Records from a collection

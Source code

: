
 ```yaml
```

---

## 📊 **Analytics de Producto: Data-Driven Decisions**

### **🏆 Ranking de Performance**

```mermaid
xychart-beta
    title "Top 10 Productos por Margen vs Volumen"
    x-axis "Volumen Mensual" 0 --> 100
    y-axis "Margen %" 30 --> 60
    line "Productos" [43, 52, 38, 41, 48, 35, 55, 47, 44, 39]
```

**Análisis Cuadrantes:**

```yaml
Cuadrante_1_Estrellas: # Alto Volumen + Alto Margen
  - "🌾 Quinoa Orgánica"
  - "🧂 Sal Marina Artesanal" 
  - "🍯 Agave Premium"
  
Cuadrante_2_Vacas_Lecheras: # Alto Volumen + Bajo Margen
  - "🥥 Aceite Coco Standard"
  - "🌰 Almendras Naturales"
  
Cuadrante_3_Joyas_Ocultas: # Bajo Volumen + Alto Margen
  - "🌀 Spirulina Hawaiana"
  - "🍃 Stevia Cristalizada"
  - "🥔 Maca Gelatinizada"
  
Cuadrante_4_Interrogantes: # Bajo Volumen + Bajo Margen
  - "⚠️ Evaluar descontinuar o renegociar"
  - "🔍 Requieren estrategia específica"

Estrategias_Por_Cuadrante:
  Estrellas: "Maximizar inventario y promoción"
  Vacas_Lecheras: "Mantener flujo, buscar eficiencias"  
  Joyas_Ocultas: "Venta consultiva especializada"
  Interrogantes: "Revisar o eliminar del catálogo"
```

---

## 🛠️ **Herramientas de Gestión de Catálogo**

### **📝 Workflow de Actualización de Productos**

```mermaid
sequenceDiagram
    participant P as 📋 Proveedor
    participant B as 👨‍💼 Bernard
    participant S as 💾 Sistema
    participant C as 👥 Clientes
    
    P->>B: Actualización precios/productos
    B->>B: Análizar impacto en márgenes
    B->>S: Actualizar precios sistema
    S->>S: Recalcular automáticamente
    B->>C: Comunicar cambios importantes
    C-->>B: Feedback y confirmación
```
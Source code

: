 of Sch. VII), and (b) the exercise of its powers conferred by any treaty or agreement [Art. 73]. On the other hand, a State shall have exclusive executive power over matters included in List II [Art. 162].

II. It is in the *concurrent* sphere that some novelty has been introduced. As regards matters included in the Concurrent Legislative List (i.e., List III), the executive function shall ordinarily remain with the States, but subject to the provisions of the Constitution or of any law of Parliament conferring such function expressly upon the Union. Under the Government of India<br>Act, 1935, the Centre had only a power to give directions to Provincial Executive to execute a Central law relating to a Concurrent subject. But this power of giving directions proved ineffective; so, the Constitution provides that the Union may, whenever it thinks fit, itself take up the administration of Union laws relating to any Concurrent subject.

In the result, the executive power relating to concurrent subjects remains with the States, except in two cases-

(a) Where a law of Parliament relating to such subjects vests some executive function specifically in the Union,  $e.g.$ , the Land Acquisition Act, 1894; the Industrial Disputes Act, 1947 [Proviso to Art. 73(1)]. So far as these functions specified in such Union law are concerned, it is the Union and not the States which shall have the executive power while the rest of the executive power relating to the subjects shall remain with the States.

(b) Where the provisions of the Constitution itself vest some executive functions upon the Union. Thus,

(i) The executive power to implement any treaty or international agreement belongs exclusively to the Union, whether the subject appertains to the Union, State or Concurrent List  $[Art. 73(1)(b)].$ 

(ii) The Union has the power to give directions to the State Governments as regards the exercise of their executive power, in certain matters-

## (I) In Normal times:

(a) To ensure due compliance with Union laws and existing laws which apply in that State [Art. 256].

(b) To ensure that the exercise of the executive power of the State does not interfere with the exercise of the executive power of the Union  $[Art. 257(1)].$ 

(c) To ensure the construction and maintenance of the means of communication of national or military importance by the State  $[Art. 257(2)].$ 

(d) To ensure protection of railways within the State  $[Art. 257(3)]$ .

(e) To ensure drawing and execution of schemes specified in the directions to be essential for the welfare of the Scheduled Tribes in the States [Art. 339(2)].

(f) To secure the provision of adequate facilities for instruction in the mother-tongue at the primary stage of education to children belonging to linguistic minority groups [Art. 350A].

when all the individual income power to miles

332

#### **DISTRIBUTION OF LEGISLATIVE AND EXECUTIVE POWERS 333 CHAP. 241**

▶ Exercise
Print the records above exactly as they appear.

▶ Result of this task
Source code

:
 ```yaml
```

---

## 📊 **Analytics de Producto: Data-Driven Decisions**

### **🏆 Ranking de Performance**

```mermaid
xychart-beta
    title "Top 10 Productos por Margen vs Volumen"
    x-axis "Volumen Mensual" 0 --> 100
    y-axis "Margen %" 30 --> 60
    line "Productos" [43, 52, 38, 41, 48, 35, 55, 47, 44, 39]
```

**Análisis Cuadrantes:**

```yaml
Cuadrante_1_Estrellas: # Alto Volumen + Alto Margen
  - "🌾 Quinoa Orgánica"
  - "🧂 Sal Marina Artesanal" 
  - "🍯 Agave Premium"
  
Cuadrante_2_Vacas_Lecheras: # Alto Volumen + Bajo Margen
  - "🥥 Aceite Coco Standard"
  - "🌰 Almendras Naturales"
  
Cuadrante_3_Joyas_Ocultas: # Bajo Volumen + Alto Margen
  - "🌀 Spirulina Hawaiana"
  - "🍃 Stevia Cristalizada"
  - "🥔 Maca Gelatinizada"
  
Cuadrante_4_Interrogantes: # Bajo Volumen + Bajo Margen
  - "⚠️ Evaluar descontinuar o renegociar"
  - "🔍 Requieren estrategia específica"

Estrategias_Por_Cuadrante:
  Estrellas: "Maximizar inventario y promoción"
  Vacas_Lecheras: "Mantener flujo, buscar eficiencias"  
  Joyas_Ocultas: "Venta consultiva especializada"
  Interrogantes: "Revisar o eliminar del catálogo"
```

---

## 🛠️ **Herramientas de Gestión de Catálogo**

### **📝 Workflow de Actualización de Productos**

```mermaid
sequenceDiagram
    participant P as 📋 Proveedor
    participant B as 👨‍💼 Bernard
    participant S as 💾 Sistema
    participant C as 👥 Clientes
    
    P->>B: Actualización precios/productos
    B->>B: Análizar impacto en márgenes
    B->>S: Actualizar precios sistema
    S->>S: Recalcular automáticamente
    B->>C: Comunicar cambios importantes
    C-->>B: Feedback y confirmación
```
Source code

: of Sch. VII), and (b) the exercise of its powers conferred by any treaty or agreement [Art. 73]. On the other hand, a State shall have exclusive executive power over matters included in List II [Art. 162].

II. It is in the *concurrent* sphere that some novelty has been introduced. As regards matters included in the Concurrent Legislative List (i.e., List III), the executive function shall ordinarily remain with the States, but subject to the provisions of the Constitution or of any law of Parliament conferring such function expressly upon the Union. Under the Government of India<br>Act, 1935, the Centre had only a power to give directions to Provincial Executive to execute a Central law relating to a Concurrent subject. But this power of giving directions proved ineffective; so, the Constitution provides that the Union may, whenever it thinks fit, itself take up the administration of Union laws relating to any Concurrent subject.

In the result, the executive power relating to concurrent subjects remains with the States, except in two cases-

(a) Where a law of Parliament relating to such subjects vests some executive function specifically in the Union,  $e.g.$ , the Land Acquisition Act, 1894; the Industrial Disputes Act, 1947 [Proviso to Art. 73(1)]. So far as these functions specified in such Union law are concerned, it is the Union and not the States which shall have the executive power while the rest of the executive power relating to the subjects shall remain with the States.

(b) Where the provisions of the Constitution itself vest some executive functions upon the Union. Thus,

(i) The executive power to implement any treaty or international agreement belongs exclusively to the Union, whether the subject appertains to the Union, State or Concurrent List  $[Art. 73(1)(b)].$ 

(ii) The Union has the power to give directions to the State Governments as regards the exercise of their executive power, in certain matters-

## (I) In Normal times:

(a) To ensure due compliance with Union laws and existing laws which apply in that State [Art. 256].

(b) To ensure that the exercise of the executive power of the State does not interfere with the exercise of the executive power of the Union  $[Art. 257(1)].$ 

(c) To ensure the construction and maintenance of the means of communication of national or military importance by the State  $[Art. 257(2)].$ 

(d) To ensure protection of railways within the State  $[Art. 257(3)]$ .

(e) To ensure drawing and execution of schemes specified in the directions to be essential for the welfare of the Scheduled Tribes in the States [Art. 339(2)].

(f) To secure the provision of adequate facilities for instruction in the mother-tongue at the primary stage of education to children belonging to linguistic minority groups [Art. 350A].

when all the individual income power to miles

332

#### **DISTRIBUTION OF LEGISLATIVE AND EXECUTIVE POWERS 333 CHAP. 241**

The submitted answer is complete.